_EXERCISE INPUT_.
──────────────────────────────

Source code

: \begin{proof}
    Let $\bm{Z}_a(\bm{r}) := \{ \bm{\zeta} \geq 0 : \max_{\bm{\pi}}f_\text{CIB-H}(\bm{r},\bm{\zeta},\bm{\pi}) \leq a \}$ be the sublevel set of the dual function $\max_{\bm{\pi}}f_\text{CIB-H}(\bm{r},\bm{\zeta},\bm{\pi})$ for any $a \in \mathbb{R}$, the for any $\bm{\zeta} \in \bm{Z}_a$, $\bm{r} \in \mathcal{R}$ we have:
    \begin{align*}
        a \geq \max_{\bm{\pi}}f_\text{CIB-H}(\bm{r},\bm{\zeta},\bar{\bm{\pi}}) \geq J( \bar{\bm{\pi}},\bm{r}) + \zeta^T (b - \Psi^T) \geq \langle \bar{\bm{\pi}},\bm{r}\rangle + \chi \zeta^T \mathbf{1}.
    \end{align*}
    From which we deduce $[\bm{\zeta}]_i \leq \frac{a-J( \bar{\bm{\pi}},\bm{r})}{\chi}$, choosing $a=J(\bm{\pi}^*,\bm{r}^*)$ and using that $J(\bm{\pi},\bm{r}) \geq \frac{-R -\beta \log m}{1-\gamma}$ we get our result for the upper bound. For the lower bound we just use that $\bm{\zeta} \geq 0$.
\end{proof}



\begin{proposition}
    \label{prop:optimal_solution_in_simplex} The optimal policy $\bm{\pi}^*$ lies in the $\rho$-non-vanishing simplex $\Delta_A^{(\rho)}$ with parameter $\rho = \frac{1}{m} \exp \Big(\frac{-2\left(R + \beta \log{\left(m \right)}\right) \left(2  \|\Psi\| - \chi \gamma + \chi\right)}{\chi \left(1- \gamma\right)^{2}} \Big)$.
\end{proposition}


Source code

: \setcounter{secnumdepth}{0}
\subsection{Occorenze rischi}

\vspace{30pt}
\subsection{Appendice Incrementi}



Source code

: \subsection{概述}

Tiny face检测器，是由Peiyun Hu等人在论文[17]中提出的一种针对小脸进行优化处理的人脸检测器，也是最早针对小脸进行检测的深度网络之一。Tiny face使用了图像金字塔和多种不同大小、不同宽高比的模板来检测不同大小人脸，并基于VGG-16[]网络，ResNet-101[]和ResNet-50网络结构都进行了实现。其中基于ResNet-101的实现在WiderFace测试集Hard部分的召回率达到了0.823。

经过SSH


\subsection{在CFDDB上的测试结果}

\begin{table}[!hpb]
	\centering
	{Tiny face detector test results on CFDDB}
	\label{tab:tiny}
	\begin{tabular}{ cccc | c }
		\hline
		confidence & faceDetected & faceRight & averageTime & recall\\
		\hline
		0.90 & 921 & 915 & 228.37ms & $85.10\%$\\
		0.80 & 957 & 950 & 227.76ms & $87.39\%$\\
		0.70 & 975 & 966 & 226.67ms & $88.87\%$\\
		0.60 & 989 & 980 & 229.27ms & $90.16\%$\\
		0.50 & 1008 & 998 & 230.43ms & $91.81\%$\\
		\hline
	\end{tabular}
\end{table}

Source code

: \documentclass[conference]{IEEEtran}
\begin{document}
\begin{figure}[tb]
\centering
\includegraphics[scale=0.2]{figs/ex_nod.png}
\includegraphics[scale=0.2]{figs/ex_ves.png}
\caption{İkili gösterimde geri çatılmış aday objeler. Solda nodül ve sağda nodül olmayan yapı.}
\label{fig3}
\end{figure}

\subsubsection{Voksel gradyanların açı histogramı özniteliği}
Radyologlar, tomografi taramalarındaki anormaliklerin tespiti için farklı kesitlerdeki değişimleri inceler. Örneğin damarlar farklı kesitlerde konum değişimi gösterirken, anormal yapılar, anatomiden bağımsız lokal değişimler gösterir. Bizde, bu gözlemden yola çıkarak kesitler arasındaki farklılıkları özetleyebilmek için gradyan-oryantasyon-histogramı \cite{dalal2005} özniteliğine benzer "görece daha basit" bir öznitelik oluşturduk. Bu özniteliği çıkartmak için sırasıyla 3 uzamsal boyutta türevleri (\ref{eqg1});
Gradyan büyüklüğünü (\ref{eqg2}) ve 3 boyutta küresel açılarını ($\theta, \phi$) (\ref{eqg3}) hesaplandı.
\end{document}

──────────────────────────────

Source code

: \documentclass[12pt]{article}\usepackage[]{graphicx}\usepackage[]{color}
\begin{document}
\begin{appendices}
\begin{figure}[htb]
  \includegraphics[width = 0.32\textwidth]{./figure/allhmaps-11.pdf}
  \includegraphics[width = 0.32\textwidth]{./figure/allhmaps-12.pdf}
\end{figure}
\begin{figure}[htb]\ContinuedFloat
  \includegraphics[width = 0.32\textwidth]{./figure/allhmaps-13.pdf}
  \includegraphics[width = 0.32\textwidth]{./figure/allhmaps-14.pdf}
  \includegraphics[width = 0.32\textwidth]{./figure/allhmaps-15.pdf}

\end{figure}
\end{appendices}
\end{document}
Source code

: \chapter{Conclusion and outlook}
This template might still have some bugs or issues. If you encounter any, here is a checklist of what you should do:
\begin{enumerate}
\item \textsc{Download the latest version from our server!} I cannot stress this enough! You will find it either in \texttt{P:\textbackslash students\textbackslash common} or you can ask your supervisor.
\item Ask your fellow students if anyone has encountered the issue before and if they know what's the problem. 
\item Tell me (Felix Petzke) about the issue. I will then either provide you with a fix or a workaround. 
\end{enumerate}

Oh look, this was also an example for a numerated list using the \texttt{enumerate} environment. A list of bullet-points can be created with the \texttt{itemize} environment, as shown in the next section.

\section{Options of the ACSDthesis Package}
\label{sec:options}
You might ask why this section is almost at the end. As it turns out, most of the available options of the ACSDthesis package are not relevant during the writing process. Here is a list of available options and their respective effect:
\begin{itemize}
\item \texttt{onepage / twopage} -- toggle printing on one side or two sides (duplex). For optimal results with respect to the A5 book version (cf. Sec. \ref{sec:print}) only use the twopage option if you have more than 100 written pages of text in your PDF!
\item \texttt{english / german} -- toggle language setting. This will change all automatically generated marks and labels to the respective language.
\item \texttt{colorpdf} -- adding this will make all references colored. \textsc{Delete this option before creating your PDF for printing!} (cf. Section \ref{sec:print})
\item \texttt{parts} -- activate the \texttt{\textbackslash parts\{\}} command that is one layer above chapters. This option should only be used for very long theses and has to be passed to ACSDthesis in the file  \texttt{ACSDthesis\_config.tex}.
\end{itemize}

──────────────────────────────

Which lines above contain the word "what"? Copy each of them.

This template might still have some bugs or issues. If you encounter any, here is a checklist of what you should do:
\item Ask your fellow students if anyone has encountered the issue before and if they know what's the problem. 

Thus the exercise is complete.